Но вот сама-то тетрадка оказалась рабочей и не двенадцати листов, как обычно, а много большей. Дополнялась, знать, Кузьмой из-за нехватки страниц. И покорпел он над ней немало. Назывался тот труд памяткой. Да-да, «Памятка Кузьмы Федотовича Усова»! Так и было выведено фиолетовыми чернилами на обложке.
И, перво-наперво, сообщал Кузьма, что живет он в Сидорах, но не в Больших, как все умные люди, а в Малых и  работает в промартели в Криушах. На этом вступление заканчивалось и начинался другой этап повести: «Биография».

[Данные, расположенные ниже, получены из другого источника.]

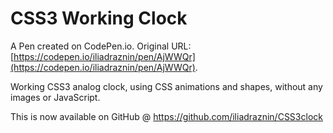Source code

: # CSS3 Working Clock

A Pen created on CodePen.io. Original URL: [https://codepen.io/iliadraznin/pen/AjWWQr](https://codepen.io/iliadraznin/pen/AjWWQr).

Working CSS3 analog clock, using CSS animations and shapes, without any images or JavaScript.

This is now available on GitHub @ https://github.com/iliadraznin/CSS3clock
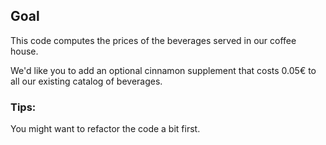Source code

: ## Goal
This code computes the prices of the beverages served in our coffee house.

We'd like you to add an optional cinnamon supplement that costs 0.05€
to all our existing catalog of beverages.

### Tips:
You might want to refactor the code a bit first.
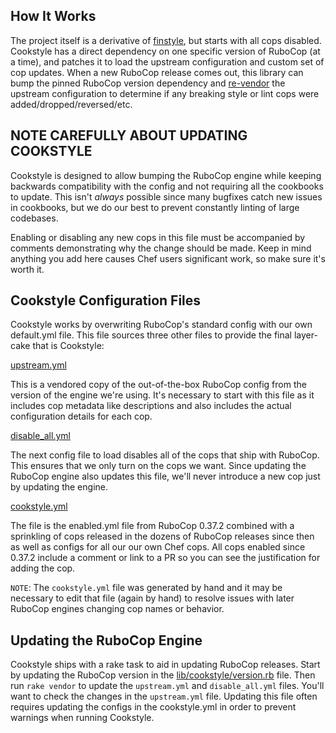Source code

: ## How It Works

The project itself is a derivative of [finstyle](https://github.com/fnichol/finstyle), but starts with all cops disabled. Cookstyle has a direct dependency on one specific version of RuboCop (at a time), and patches it to load the upstream configuration and custom set of cop updates. When a new RuboCop release comes out, this library can bump the pinned RuboCop version dependency and [re-vendor](https://github.com/chef/cookstyle/blob/master/Rakefile) the upstream configuration to determine if any breaking style or lint cops were added/dropped/reversed/etc.

## NOTE CAREFULLY ABOUT UPDATING COOKSTYLE

Cookstyle is designed to allow bumping the RuboCop engine while keeping backwards compatibility with the config and not requiring all the cookbooks to update. This isn't *always* possible since many bugfixes catch new issues in cookbooks, but we do our best to prevent constantly linting of large codebases.

Enabling or disabling any new cops in this file must be accompanied by comments demonstrating why the change should be made. Keep in mind anything you add here causes Chef users significant work, so make sure it's worth it.

## Cookstyle Configuration Files

Cookstyle works by overwriting RuboCop's standard config with our own default.yml file. This file sources three other files to provide the final layer-cake that is Cookstyle:

[upstream.yml](https://github.com/chef/cookstyle/blob/master/config/upstream.yml)

This is a vendored copy of the out-of-the-box RuboCop config from the version of the engine we're using. It's necessary to start with this file as it includes cop metadata like descriptions and also includes the actual configuration details for each cop.

[disable_all.yml](https://github.com/chef/cookstyle/blob/master/config/disable_all.yml)

The next config file to load disables all of the cops that ship with RuboCop. This ensures that we only turn on the cops we want. Since updating the RuboCop engine also updates this file, we'll never introduce a new cop just by updating the engine.

[cookstyle.yml](https://github.com/chef/cookstyle/blob/master/config/cookstyle.yml)

The file is the enabled.yml file from RuboCop 0.37.2 combined with a sprinkling of cops released in the dozens of RuboCop releases since then as well as configs for all our our own Chef cops. All cops enabled since 0.37.2 include a comment or link to a PR so you can see the justification for adding the cop.

`NOTE`: The `cookstyle.yml` file was generated by hand and it may be necessary to edit that file (again by hand) to resolve issues with later RuboCop engines changing cop names or behavior.

## Updating the RuboCop Engine

Cookstyle ships with a rake task to aid in updating RuboCop releases. Start by updating the RuboCop version in the [lib/cookstyle/version.rb](https://github.com/chef/cookstyle/blob/master/lib/cookstyle/version.rb) file. Then run `rake vendor` to update the `upstream.yml` and `disable_all.yml` files. You'll want to check the changes in the `upstream.yml` file. Updating this file often requires updating the configs in the cookstyle.yml in order to prevent warnings when running Cookstyle.
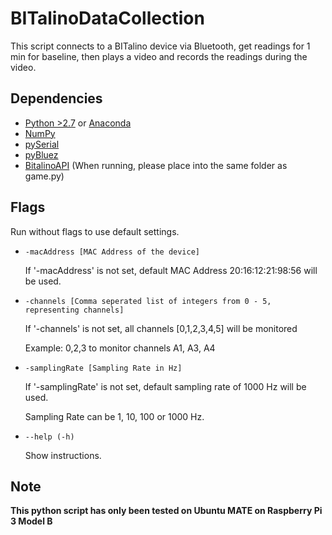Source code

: # BITalinoDataCollection

This script connects to a BITalino device via Bluetooth, get readings for 1 min for baseline, then plays a video and records the readings during the video.

## Dependencies
* [Python >2.7](https://www.python.org/downloads/) or [Anaconda](https://www.continuum.io/downloads)
* [NumPy](https://pypi.python.org/pypi/numpy)
* [pySerial](https://pypi.python.org/pypi/pyserial)
* [pyBluez](https://pypi.python.org/pypi/PyBluez/)
* [BitalinoAPI](https://github.com/BITalinoWorld/revolution-python-api) (When running, please place into the same folder as game.py)

## Flags

Run without flags to use default settings.

* `-macAddress [MAC Address of the device]`

    If '-macAddress' is not set, default MAC Address 20:16:12:21:98:56 will be used.

* `-channels [Comma seperated list of integers from 0 - 5, representing channels]`

    If '-channels' is not set, all channels [0,1,2,3,4,5] will be monitored

    Example: 0,2,3 to monitor channels A1, A3, A4

* `-samplingRate [Sampling Rate in Hz]`

    If '-samplingRate' is not set, default sampling rate of 1000 Hz will be used.
 
    Sampling Rate can be 1, 10, 100 or 1000 Hz.

* `--help (-h)`

    Show instructions.

## Note
**This python script has only been tested on Ubuntu MATE on Raspberry Pi 3 Model B**
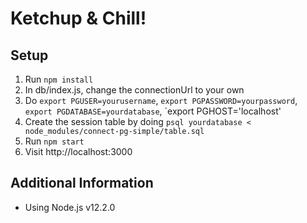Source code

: # Ketchup & Chill!

## Setup
1. Run `npm install`
2. In db/index.js, change the connectionUrl to your own
3. Do `export PGUSER=yourusername`, `export PGPASSWORD=yourpassword`, `export PGDATABASE=yourdatabase`, `export PGHOST='localhost'
4. Create the session table by doing `psql yourdatabase < node_modules/connect-pg-simple/table.sql`
5. Run `npm start`
6. Visit http://localhost:3000

## Additional Information
- Using Node.js v12.2.0
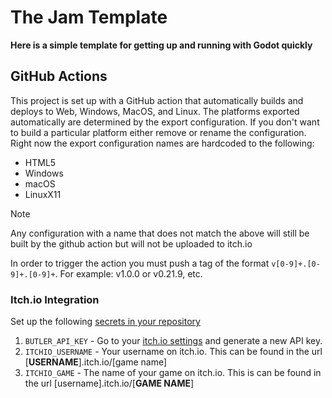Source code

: # The Jam Template

**Here is a simple template for getting up and running with Godot quickly**

## GitHub Actions

This project is set up with a GitHub action that automatically builds and deploys to Web, Windows, MacOS, and Linux.
The platforms exported automatically are determined by the export configuration. If you don't want to build a particular platform either remove or rename the configuration.
Right now the export configuration names are hardcoded to the following:
- HTML5
- Windows
- macOS
- LinuxX11

> [!NOTE]
> Any configuration with a name that does not match the above will still be built by the github action but will not be uploaded to itch.io

In order to trigger the action you must push a tag of the format `v[0-9]+.[0-9]+.[0-9]+`. For example: v1.0.0 or v0.21.9, etc.

### Itch.io Integration

Set up the following [secrets in your repository](https://docs.github.com/en/actions/security-guides/using-secrets-in-github-actions)
1. `BUTLER_API_KEY` - Go to your [itch.io settings](https://itch.io/user/settings) and generate a new API key.
1. `ITCHIO_USERNAME` - Your username on itch.io. This can be found in the url [**USERNAME**].itch.io/[game name]
1. `ITCHIO_GAME` - The name of your game on itch.io. This is can be found in the url [username].itch.io/[**GAME NAME**]
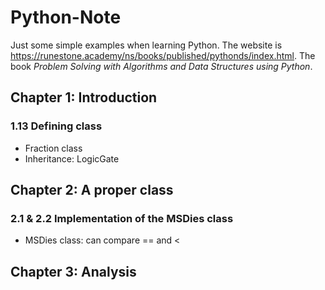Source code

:# Python-Note

Just some simple examples when learning Python. The website is https://runestone.academy/ns/books/published/pythonds/index.html. The book *Problem Solving with Algorithms and Data Structures using Python*.

## Chapter 1: Introduction

### 1.13 Defining class

* Fraction class
* Inheritance: LogicGate

## Chapter 2: A proper class

### 2.1 & 2.2 Implementation of the MSDies class

* MSDies class: can compare == and <

## Chapter 3: Analysis
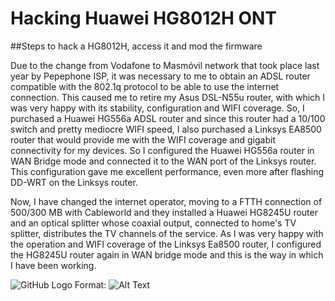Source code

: # Hacking Huawei HG8012H ONT
##Steps to hack a HG8012H, access it and mod the firmware


Due to the change from Vodafone to Masmóvil network that took place last year by Pepephone ISP, it was necessary to me to obtain an ADSL router compatible with the 802.1q protocol to be able to use the internet connection. This caused me to retire my Asus DSL-N55u router, with which I was very happy with its stability, configuration and WIFI coverage. So, I purchased a Huawei HG556a ADSL router and since this router had a 10/100 switch and pretty mediocre WIFI speed, I also purchased a Linksys EA8500 router that would provide me with the WIFI coverage and gigabit connectivity for my devices. So I configured the Huawei HG556a router in WAN Bridge mode and connected it to the WAN port of the Linksys router. This configuration gave me excellent performance, even more after flashing DD-WRT on the Linksys router.


Now, I have changed the internet operator, moving to a FTTH connection of 500/300 MB with Cableworld and they installed a Huawei HG8245U router and an optical splitter whose coaxial output, connected to home's TV splitter, distributes the TV channels of the service. As I was very happy with the operation and WIFI coverage of the Linksys Ea8500 router, I configured the HG8245U router again in WAN bridge mode and this is the way in which I have been working.

![GitHub Logo](https://github.com/logon84/Hacking_Huawei_HG8012H_ONT/blob/master/pics/1spliiter.jpg)
Format: ![Alt Text](url)


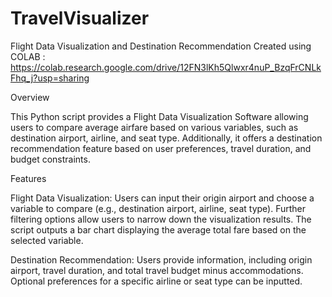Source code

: # TravelVisualizer
Flight Data Visualization and Destination Recommendation
Created using COLAB : https://colab.research.google.com/drive/12FN3lKh5Qlwxr4nuP_BzqFrCNLkFhq_j?usp=sharing 

Overview

This Python script provides a Flight Data Visualization Software allowing users to compare average airfare based on various variables, such as destination airport, airline, and seat type. Additionally, it offers a destination recommendation feature based on user preferences, travel duration, and budget constraints.

Features

Flight Data Visualization:
Users can input their origin airport and choose a variable to compare (e.g., destination airport, airline, seat type).
Further filtering options allow users to narrow down the visualization results.
The script outputs a bar chart displaying the average total fare based on the selected variable.

Destination Recommendation:
Users provide information, including origin airport, travel duration, and total travel budget minus accommodations.
Optional preferences for a specific airline or seat type can be inputted.

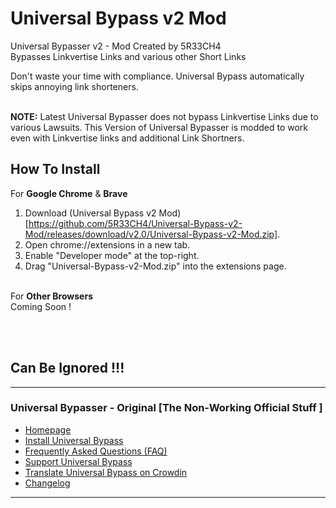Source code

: # Universal Bypass v2 Mod
Universal Bypasser v2 - Mod Created by 5R33CH4 <br>
Bypasses Linkvertise Links and various other Short Links <br>

Don't waste your time with compliance. Universal Bypass automatically skips annoying link shorteners.<br> <br>

**NOTE:** Latest Universal Bypasser does not bypass Linkvertise Links due to various Lawsuits. This Version of Universal Bypasser is modded to work even with Linkvertise links and additional Link Shortners.

## How To Install

 For **Google Chrome** & **Brave**<br>
1. Download (Universal Bypass v2 Mod)[https://github.com/5R33CH4/Universal-Bypass-v2-Mod/releases/download/v2.0/Universal-Bypass-v2-Mod.zip].
2. Open chrome://extensions in a new tab.
3. Enable "Developer mode" at the top-right.
4. Drag "Universal-Bypass-v2-Mod.zip" into the extensions page.
<br><br>

For **Other Browsers** <br>
Coming Soon ! 

<br><br>

## Can Be Ignored !!!
--------------------------------------------------------------------------------------------
### Universal Bypasser - Original [The Non-Working Official Stuff ]

- [Homepage](https://universal-bypass.org)
- [Install Universal Bypass](https://universal-bypass.org/install)
- [Frequently Asked Questions (FAQ)](https://universal-bypass.org/faq)
- [Support Universal Bypass](https://universal-bypass.org/support)
- [Translate Universal Bypass on Crowdin](https://crowdin.com/project/bypass)
- [Changelog](https://universal-bypass.org/changelog)

---------------------------------------------------------------------------------------------

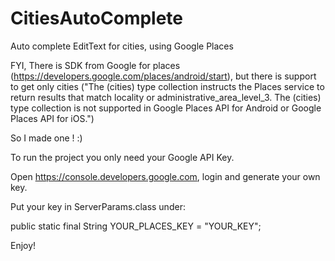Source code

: # CitiesAutoComplete

Auto complete EditText for cities, using Google Places

FYI, There is SDK from Google for places (https://developers.google.com/places/android/start), but there is support to get only cities ("The (cities) type collection instructs the Places service to return results that match locality or administrative_area_level_3. The (cities) type collection is not supported in Google Places API for Android or Google Places API for iOS.")

So I made one ! :)

To run the project you only need your Google API Key.

Open https://console.developers.google.com, login and generate your own key.

Put your key in ServerParams.class under:  

public static final String YOUR_PLACES_KEY = "YOUR_KEY";

Enjoy!
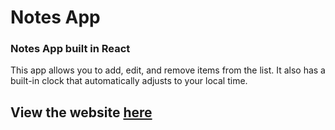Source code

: # Notes App

### Notes App built in React

This app allows you to add, edit, and remove items from the list. It also has a built-in clock that automatically adjusts to your local time.

## View the website [here](https://alexchachkhiani.github.io/notes-app/)
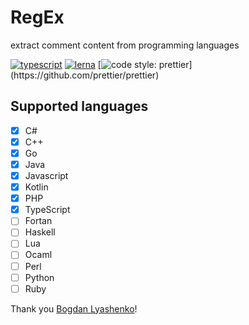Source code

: # RegEx
extract comment content from programming languages

[![typescript](https://img.shields.io/badge/typescript-first-blue.svg)](https://github.com/idoo/regEx-comment)
[![lerna](https://img.shields.io/badge/maintained%20with-lerna-cc00ff.svg)](https://lernajs.io/)
[![code style: prettier](https://img.shields.io/badge/code_style-prettier-ff69b4.svg?)](https://github.com/prettier/prettier)

## Supported languages
- [x] C#
- [x] C++
- [x] Go
- [x] Java
- [x] Javascript
- [x] Kotlin
- [x] PHP
- [x] TypeScript
- [ ] Fortan
- [ ] Haskell
- [ ] Lua
- [ ] Ocaml
- [ ] Perl
- [ ] Python
- [ ] Ruby

Thank you <a href="https://github.com/Bogdan-Lyashenko">Bogdan Lyashenko</a>!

Что же тебя, Кузьма Федотыч, заставило написать всё это, выказать жизнь так рьяно, что будто бы ты Нестором летописцем   стал, а не деревенским мужиком?
                *   *   *
Родился Кузьма Федотыч, согласно «Биографии», в девяностом году прошлого столетия,  и так как мать вскоре умерла, то жил со слепым отцом у дядьки Емельяна. Бегал в школу в Большие Сидоры и окончил бы ее, да «не подпустили». Принялся плести рогожки и ходить с дядькой «на дроворуб». Пахал какой-то непонятной нынешнему люду пермянкой, а после посевной уезжал с мужиками в «комары и мошки» заготовлять мочало.
Жениться он «принялся неохотно»: денег на свадьбу не было… Тогда батька с Емельяном пошли к дяде Селиверсту и заняли сто рублей. А уж потом принялись искать ему невесту. И нашли: семнадцатилетнюю Домну Пухову. Жила она в семи верстах от Малых Сидоров и слыхом про жениха не слыхивала. Но это не беда! Другое главное: был Кузьма парнем хоть куда, да ещё и писарем устроился к старосте в Большие Сидоры.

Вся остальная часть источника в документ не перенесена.